Look through the records below for the line with "The muon is". Return that line and each one after it up to and including the line with "made up of 3", exactly.

** INFORMATION PROVIDED follows **

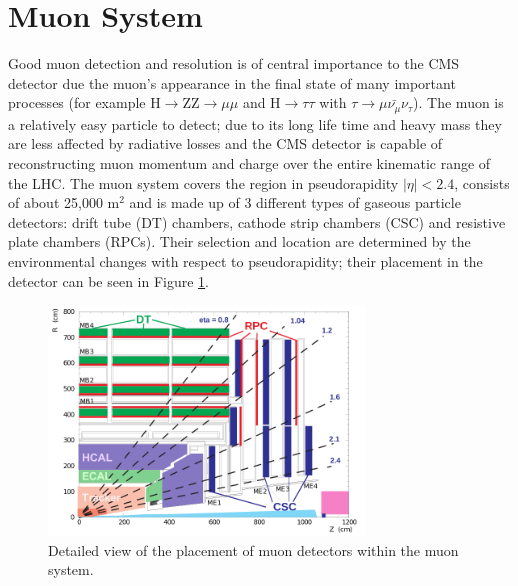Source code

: \section{Muon System}
Good muon detection and resolution is of central importance 
to the CMS detector due the muon's appearance in the final state of many important processes
(for example H$\rightarrow$ZZ$\rightarrow\mu\mu$ and H$\rightarrow\tau\tau$ 
with $\tau\rightarrow\mu\bar{\nu_{\mu}}\nu_{\tau}$). 
The muon is a relatively easy particle to detect; due to its long life time 
and heavy mass they are less affected by radiative losses and the
CMS detector is capable of reconstructing muon momentum and charge over the entire
kinematic range of the LHC. The muon system covers the region in pseudorapidity
$|\eta|<2.4$, consists of about 25,000 m$^{2}$ and is made up of 3
 different types of gaseous particle detectors: drift tube (DT) chambers, 
 cathode strip chambers (CSC) and resistive plate chambers (RPCs).
 Their selection and location are determined by the environmental
 changes with respect to pseudorapidity; their placement in the detector
 can be seen in Figure \ref{fig:muonLayout}. 
 \begin{figure}[hb]
  \centering
	\includegraphics[width=0.75\textwidth]{images/muonSysLayout.png}
  	\caption[Layout of the Muon Sub-Detector]
   	{Detailed view of the placement of muon detectors within the muon system.}
	\label{fig:muonLayout}
\end{figure}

** End of INFORMATION PROVIDED **

● **ANSWER**
The muon is a relatively easy particle to detect; due to its long life time 
and heavy mass they are less affected by radiative losses and the
CMS detector is capable of reconstructing muon momentum and charge over the entire
kinematic range of the LHC. The muon system covers the region in pseudorapidity
$|\eta|<2.4$, consists of about 25,000 m$^{2}$ and is made up of 3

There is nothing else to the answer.